Work to be completed: Take the data below and filter it for lines containing the word "Etheridge"; show each line found.

Records supplied:
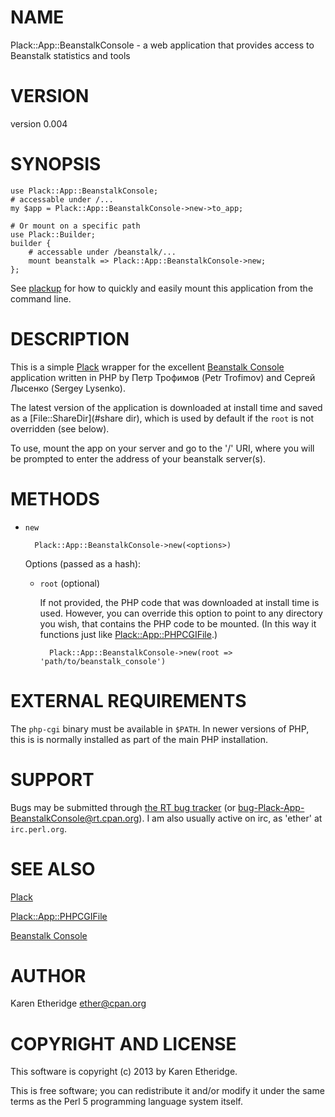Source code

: # NAME

Plack::App::BeanstalkConsole - a web application that provides access to Beanstalk statistics and tools

# VERSION

version 0.004

# SYNOPSIS

    use Plack::App::BeanstalkConsole;
    # accessable under /...
    my $app = Plack::App::BeanstalkConsole->new->to_app;

    # Or mount on a specific path
    use Plack::Builder;
    builder {
        # accessable under /beanstalk/...
        mount beanstalk => Plack::App::BeanstalkConsole->new;
    };

See [plackup](http://search.cpan.org/perldoc?plackup) for how to quickly and easily mount this application from the
command line.

# DESCRIPTION

This is a simple [Plack](http://search.cpan.org/perldoc?Plack) wrapper for the excellent
[Beanstalk Console](https://github.com/ptrofimov/beanstalk\_console)
application written in PHP by Петр Трофимов (Petr Trofimov)
and Сергей Лысенко (Sergey Lysenko).

The latest version of the application is downloaded at install time and saved
as a [File::ShareDir](#share dir), which is used by default if the `root` is
not overridden (see below).

To use, mount the app on your server and go to the '/' URI,
where you will be prompted to enter the address of your beanstalk server(s).

# METHODS

- `new`

        Plack::App::BeanstalkConsole->new(<options>)

    Options (passed as a hash):

    - `root` (optional)

        If not provided, the PHP code that was downloaded at install time is used.
        However, you can override this option to point to any directory you wish, that
        contains the PHP code to be mounted. (In this way it functions just like
        [Plack::App::PHPCGIFile](http://search.cpan.org/perldoc?Plack::App::PHPCGIFile).)

            Plack::App::BeanstalkConsole->new(root => 'path/to/beanstalk_console')

# EXTERNAL REQUIREMENTS

The `php-cgi` binary must be available in `$PATH`.  In newer versions of
PHP, this is is normally installed as part of the main PHP installation.

# SUPPORT

Bugs may be submitted through [the RT bug tracker](https://rt.cpan.org/Public/Dist/Display.html?Name=Plack-App-BeanstalkConsole)
(or [bug-Plack-App-BeanstalkConsole@rt.cpan.org](mailto:bug-Plack-App-BeanstalkConsole@rt.cpan.org)).
I am also usually active on irc, as 'ether' at `irc.perl.org`.

# SEE ALSO

[Plack](http://search.cpan.org/perldoc?Plack)

[Plack::App::PHPCGIFile](http://search.cpan.org/perldoc?Plack::App::PHPCGIFile)

[Beanstalk Console](https://github.com/ptrofimov/beanstalk\_console)

# AUTHOR

Karen Etheridge <ether@cpan.org>

# COPYRIGHT AND LICENSE

This software is copyright (c) 2013 by Karen Etheridge.

This is free software; you can redistribute it and/or modify it under
the same terms as the Perl 5 programming language system itself.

Output:
Karen Etheridge <ether@cpan.org>
This software is copyright (c) 2013 by Karen Etheridge.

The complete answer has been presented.